1. Introduction

Metasurface [1–5] is an array of artificial structures which can flexibly and effectively control the phase [6–9], amplitude [10–15] and polarization [16–21] of incident electromagnetic wave at the subwavelength scale. Benefiting from the unprecedented ability of light manipulation, metasurfaces have broad applications in designing metalenses [22–28], nanoprints [29–36], meta-holograms [37–42] and so on. As a type of two-dimensional materials, metasurfaces exhibit symmetrical transmission characteristics, i.e., the diffraction results are the same in the forward and backward directions with the same incident condition. Therefore, it is difficult to manipulate the light waves asymmetrically, which would limit the advanced application of metasurfaces in the fields of data storages, anti-counterfeitings, optical communications, displays, etc.
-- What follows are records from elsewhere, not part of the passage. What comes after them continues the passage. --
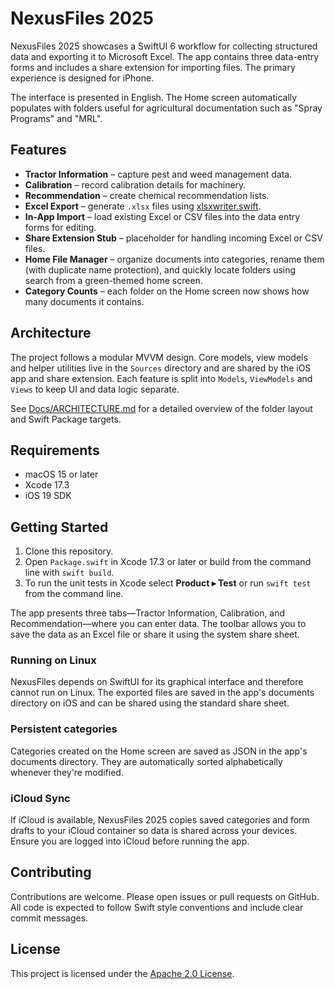 # NexusFiles 2025

NexusFiles 2025 showcases a SwiftUI 6 workflow for collecting structured data and exporting it to Microsoft Excel. The app contains three data-entry forms and includes a share extension for importing files. The primary experience is designed for iPhone.

The interface is presented in English. The Home screen automatically populates with folders useful for agricultural documentation such as "Spray Programs" and "MRL".

## Features

- **Tractor Information** – capture pest and weed management data.
- **Calibration** – record calibration details for machinery.
- **Recommendation** – create chemical recommendation lists.
- **Excel Export** – generate `.xlsx` files using [xlsxwriter.swift](https://github.com/damuellen/xlsxwriter.swift).
- **In-App Import** – load existing Excel or CSV files into the data entry forms for editing.
- **Share Extension Stub** – placeholder for handling incoming Excel or CSV files.
- **Home File Manager** – organize documents into categories, rename them (with duplicate name protection), and quickly locate folders using search from a green-themed home screen.
- **Category Counts** – each folder on the Home screen now shows how many documents it contains.

## Architecture

The project follows a modular MVVM design. Core models, view models and helper utilities live in the `Sources` directory and are shared by the iOS app and share extension. Each feature is split into `Models`, `ViewModels` and `Views` to keep UI and data logic separate.

See [Docs/ARCHITECTURE.md](Docs/ARCHITECTURE.md) for a detailed overview of the folder layout and Swift Package targets.

## Requirements

- macOS 15 or later
- Xcode 17.3
- iOS 19 SDK

## Getting Started

1. Clone this repository.
2. Open `Package.swift` in Xcode 17.3 or later or build from the command line with `swift build`.
3. To run the unit tests in Xcode select **Product ▸ Test** or run `swift test` from the command line.


The app presents three tabs—Tractor Information, Calibration, and Recommendation—where you can enter data. The toolbar allows you to save the data as an Excel file or share it using the system share sheet.

### Running on Linux

NexusFiles depends on SwiftUI for its graphical interface and therefore cannot run on Linux. The exported files are saved in the app's documents directory on iOS and can be shared using the standard share sheet.

### Persistent categories

Categories created on the Home screen are saved as JSON in the app's documents directory. They are automatically sorted alphabetically whenever they're modified.

### iCloud Sync

If iCloud is available, NexusFiles 2025 copies saved categories and form drafts to your iCloud container so data is shared across your devices. Ensure you are logged into iCloud before running the app.


## Contributing

Contributions are welcome. Please open issues or pull requests on GitHub. All code is expected to follow Swift style conventions and include clear commit messages.

## License

This project is licensed under the [Apache 2.0 License](LICENSE).
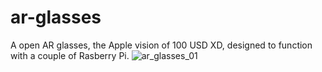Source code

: # ar-glasses
A open AR glasses, the Apple vision of 100 USD XD,  designed to function with a couple of Rasberry Pi.
![ar_glasses_01](https://github.com/user-attachments/assets/40ffb888-1110-4fe6-89be-7cff1cc44d45)
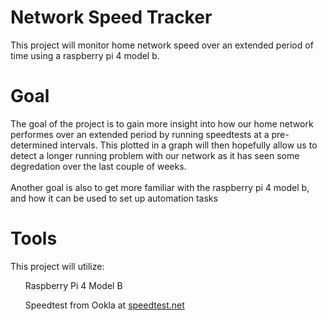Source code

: # Network Speed Tracker
This project will monitor home network speed over an extended period of time using a raspberry pi 4 model b.

# Goal
The goal of the project is to gain more insight into how our home network performes over an extended period by running speedtests at a pre-determined intervals. This plotted in a graph will then hopefully allow us to detect a longer running problem with our network as it has seen some degredation over the last couple of weeks.
<br/> <br/>
Another goal is also to get more familiar with the raspberry pi 4 model b, and how it can be used to set up automation tasks

# Tools
This project will utilize:
<list>
  <ul>Raspberry Pi 4 Model B</ul>
  <ul>Speedtest from Ookla at <a href="https://www.speedtest.net/">speedtest.net</a></ul>
</list>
The multi-layer design [43–47] is an effective way for metasurfaces to achieve asymmetric transmission. For example, Frese et al. designed a double-layer plasmonic metasurface to realize nonreciprocal wavefront modulation for asymmetric transmission [48]. The holographic image is designed to appear in a specific linearly cross-polarized channel, while disappears in the direction of back propagation. Chen et al. used a three-layer plasmonic metasurface to achieve efficient asymmetric electromagnetic wave transmission and full control of the transmission phase, which can be used to generate directional double-sided images [49]. Yao et al. proposed a dual-layered metasurface to achieve asymmetric focusing in the terahertz region [50]. However, the inherent ohmic loss of metals they used will reduce the transmission efficiency. In addition, the multilayer metasurfaces not only are difficult in both design and manufacturing, but also produce crosstalk between adjacent layers, which would limit its practical applications. Another common approach to implement asymmetric transmission is to use metasurfaces based on segmented nanostructures. Ansari et al. proposed a direction-multiplexed metasurface which consists of two types of different functional zones [51]. However, segmented design approach would decrease the information density of metasurfaces. Recently, the combination of propagation phase and geometric phase is a new path to realize asymmetric transmission for circularly-polarized (CP) incident light. Naveed et al. designed an all-dielectric single-layer metasurface which is composed of the hydrogenated amorphous silicon (α-Si:H) nanoresonators [52]. This metasurface enables asymmetric wavefront generation for backward and forward incident CP light in visible band. However, the nanostructures with varied sizes possess different phase modulations when the operating wavelength changes, which finally results in dispersion and limits the application in a broad band. In summary, current approaches for asymmetric transmission cannot balance the simplicity and functionality, which would hinder the development of asymmetric photonic devices towards being simple, thin and cheap.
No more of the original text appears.